## Task goal
Restate verbatim the span of lines below between the line with "Utilizing Entity Framework" and the line with "and asynchronous actions.", including those two lines, and only that span.

·····

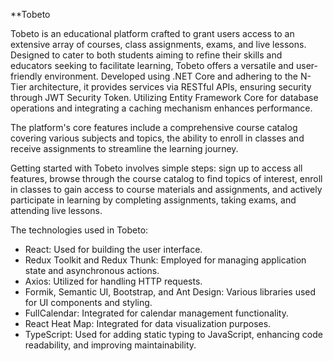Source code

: **Tobeto

Tobeto is an educational platform crafted to grant users access to an extensive array of courses, class assignments, exams, and live lessons. 
Designed to cater to both students aiming to refine their skills and educators seeking to facilitate learning, Tobeto offers a versatile and user-friendly environment. 
Developed using .NET Core and adhering to the N-Tier architecture, it provides services via RESTful APIs, ensuring security through JWT Security Token. 
Utilizing Entity Framework Core for database operations and integrating a caching mechanism enhances performance.

The platform's core features include a comprehensive course catalog covering various subjects and topics, the ability to enroll in classes and receive assignments to streamline the learning journey.

Getting started with Tobeto involves simple steps: sign up to access all features, browse through the course catalog to find topics of interest, enroll in classes to gain access to course materials and assignments, and actively participate in learning by completing assignments, taking exams, and attending live lessons.

The technologies used in Tobeto:

* React: Used for building the user interface.
* Redux Toolkit and Redux Thunk: Employed for managing application state and asynchronous actions.
* Axios: Utilized for handling HTTP requests.
* Formik, Semantic UI, Bootstrap, and Ant Design: Various libraries used for UI components and styling.
* FullCalendar: Integrated for calendar management functionality.
* React Heat Map: Integrated for data visualization purposes.
* TypeScript: Used for adding static typing to JavaScript, enhancing code readability, and improving maintainability.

·····

## Answer space
Utilizing Entity Framework Core for database operations and integrating a caching mechanism enhances performance.

The platform's core features include a comprehensive course catalog covering various subjects and topics, the ability to enroll in classes and receive assignments to streamline the learning journey.

Getting started with Tobeto involves simple steps: sign up to access all features, browse through the course catalog to find topics of interest, enroll in classes to gain access to course materials and assignments, and actively participate in learning by completing assignments, taking exams, and attending live lessons.

The technologies used in Tobeto:

* React: Used for building the user interface.
* Redux Toolkit and Redux Thunk: Employed for managing application state and asynchronous actions.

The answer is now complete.